The instruments and scales used in this study to measure intentions and behaviours were tailored to the ethnic minority response group using results from qualitative interviews. This meant that the number of items had to be limited, but the words and expressions used in the questionnaire are familiar to the Turkish respondents. The further development of robust instruments and scales for ethnic minority groups is recommended.
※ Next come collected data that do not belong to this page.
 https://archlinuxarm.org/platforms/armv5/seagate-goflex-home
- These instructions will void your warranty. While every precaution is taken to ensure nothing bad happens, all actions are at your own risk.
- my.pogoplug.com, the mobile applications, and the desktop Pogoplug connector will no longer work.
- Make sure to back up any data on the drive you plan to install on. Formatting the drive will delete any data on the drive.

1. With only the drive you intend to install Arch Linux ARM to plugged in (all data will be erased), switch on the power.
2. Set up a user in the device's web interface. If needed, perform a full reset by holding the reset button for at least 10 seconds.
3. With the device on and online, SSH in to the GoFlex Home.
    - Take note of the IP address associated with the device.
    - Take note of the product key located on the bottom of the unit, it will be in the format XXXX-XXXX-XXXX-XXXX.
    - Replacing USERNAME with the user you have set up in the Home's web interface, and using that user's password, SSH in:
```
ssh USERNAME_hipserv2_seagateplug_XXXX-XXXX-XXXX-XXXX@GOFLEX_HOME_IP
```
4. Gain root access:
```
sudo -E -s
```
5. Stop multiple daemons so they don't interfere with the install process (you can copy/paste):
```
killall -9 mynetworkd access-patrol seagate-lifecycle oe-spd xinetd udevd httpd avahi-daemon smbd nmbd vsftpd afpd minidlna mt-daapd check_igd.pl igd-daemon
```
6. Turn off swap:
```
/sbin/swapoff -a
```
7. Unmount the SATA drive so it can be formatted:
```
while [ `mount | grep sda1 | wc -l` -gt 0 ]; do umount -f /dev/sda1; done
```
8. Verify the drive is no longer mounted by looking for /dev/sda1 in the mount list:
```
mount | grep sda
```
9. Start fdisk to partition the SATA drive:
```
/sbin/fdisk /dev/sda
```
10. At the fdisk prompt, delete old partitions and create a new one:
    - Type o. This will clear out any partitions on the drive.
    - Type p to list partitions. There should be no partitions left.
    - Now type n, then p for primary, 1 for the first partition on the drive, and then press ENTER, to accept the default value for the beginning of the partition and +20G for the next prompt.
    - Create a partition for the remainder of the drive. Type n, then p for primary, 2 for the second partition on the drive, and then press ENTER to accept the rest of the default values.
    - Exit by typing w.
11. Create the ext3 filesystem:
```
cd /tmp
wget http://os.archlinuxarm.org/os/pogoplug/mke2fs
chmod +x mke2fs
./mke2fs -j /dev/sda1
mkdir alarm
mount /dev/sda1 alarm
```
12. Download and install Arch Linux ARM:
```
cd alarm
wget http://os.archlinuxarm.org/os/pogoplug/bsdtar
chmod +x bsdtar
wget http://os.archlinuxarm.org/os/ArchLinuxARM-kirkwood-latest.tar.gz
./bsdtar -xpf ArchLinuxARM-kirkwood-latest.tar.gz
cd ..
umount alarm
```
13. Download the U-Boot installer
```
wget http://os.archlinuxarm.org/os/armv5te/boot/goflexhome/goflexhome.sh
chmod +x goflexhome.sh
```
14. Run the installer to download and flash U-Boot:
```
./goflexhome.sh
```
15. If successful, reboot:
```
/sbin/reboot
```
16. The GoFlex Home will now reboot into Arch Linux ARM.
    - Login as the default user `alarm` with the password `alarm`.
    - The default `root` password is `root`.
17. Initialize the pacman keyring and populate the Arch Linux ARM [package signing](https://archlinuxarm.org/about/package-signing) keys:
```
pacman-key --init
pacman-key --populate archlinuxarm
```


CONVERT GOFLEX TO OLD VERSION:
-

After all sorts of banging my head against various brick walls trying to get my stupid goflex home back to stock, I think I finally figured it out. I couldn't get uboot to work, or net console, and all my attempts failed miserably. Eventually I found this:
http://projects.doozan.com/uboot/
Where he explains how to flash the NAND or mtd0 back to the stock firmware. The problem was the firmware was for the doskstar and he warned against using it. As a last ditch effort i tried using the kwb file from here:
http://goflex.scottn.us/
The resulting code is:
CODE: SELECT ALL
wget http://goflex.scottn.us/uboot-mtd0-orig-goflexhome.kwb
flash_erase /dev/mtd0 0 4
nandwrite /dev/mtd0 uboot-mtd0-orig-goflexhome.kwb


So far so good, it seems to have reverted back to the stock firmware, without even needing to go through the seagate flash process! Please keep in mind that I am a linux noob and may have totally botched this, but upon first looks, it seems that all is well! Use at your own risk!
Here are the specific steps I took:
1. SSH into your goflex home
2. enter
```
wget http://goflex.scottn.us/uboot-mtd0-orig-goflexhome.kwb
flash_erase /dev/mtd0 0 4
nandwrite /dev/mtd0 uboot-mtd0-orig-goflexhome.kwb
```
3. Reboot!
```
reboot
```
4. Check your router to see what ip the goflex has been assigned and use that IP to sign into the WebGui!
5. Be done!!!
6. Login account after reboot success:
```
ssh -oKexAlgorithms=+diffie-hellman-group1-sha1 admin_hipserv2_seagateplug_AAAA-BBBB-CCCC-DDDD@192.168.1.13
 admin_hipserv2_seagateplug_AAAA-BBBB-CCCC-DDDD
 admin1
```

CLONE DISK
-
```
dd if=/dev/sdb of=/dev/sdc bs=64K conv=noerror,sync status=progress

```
Several implications of the study results for preventive practice can be mentioned. Special attention has to be paid to the ethnicity of the target population when addressing parental overweight related preventive behaviours, given the differences between ethnic groups with regard to the behavioural outcomes of this study. The finding in literature that it is important to use a cultural approach to prevention, appropriate for norms and customs of the ethnic group, also applies to overweight and obesity behaviour
[15, 28, 29]. Adaption of interventions to places and locations where the ethnic groups can be found, language, values and norms with regard to food quality and intake, and other cultural aspects are important to improve their reach among the targeted audiences
. As for most outcomes no interaction could be found between TPB-factors and ethnicity, it is hypothesized that preventive interventions targeting parents who contemplate or intend to change their behaviour, may follow a general theory-based approach to the social norms and attitudes with regard to overweight prevention or management in children, regardless of the ethnicity of the target population. However, for the intention to monitor outdoor play, the perceived social norm in Turkish parents could be strengthened, which implies that the perceived lack of support from the family with regard to overweight prevention has to be targeted also. When change of the actual behaviour of the child is aimed, the parent’s perceived behavioural control with respect to monitoring the physical activity and diet of the child appears an option for intervention. Furthermore, educational programmes and screening programmes should take into account the parent’s perception of a child’s weight status. Further research is advised into behavioural determinants regarding children’s dietary behaviour. Moreover, more insight has to be gained into behavioural determinants of dietary and physical behaviours in other ethnic groups. It is generally recommended that interventions to prevent overweight and obesity should start at an early child age. Our finding that parents intend to monitor physical activity and eating behaviour when the child is still young supports this recommendation.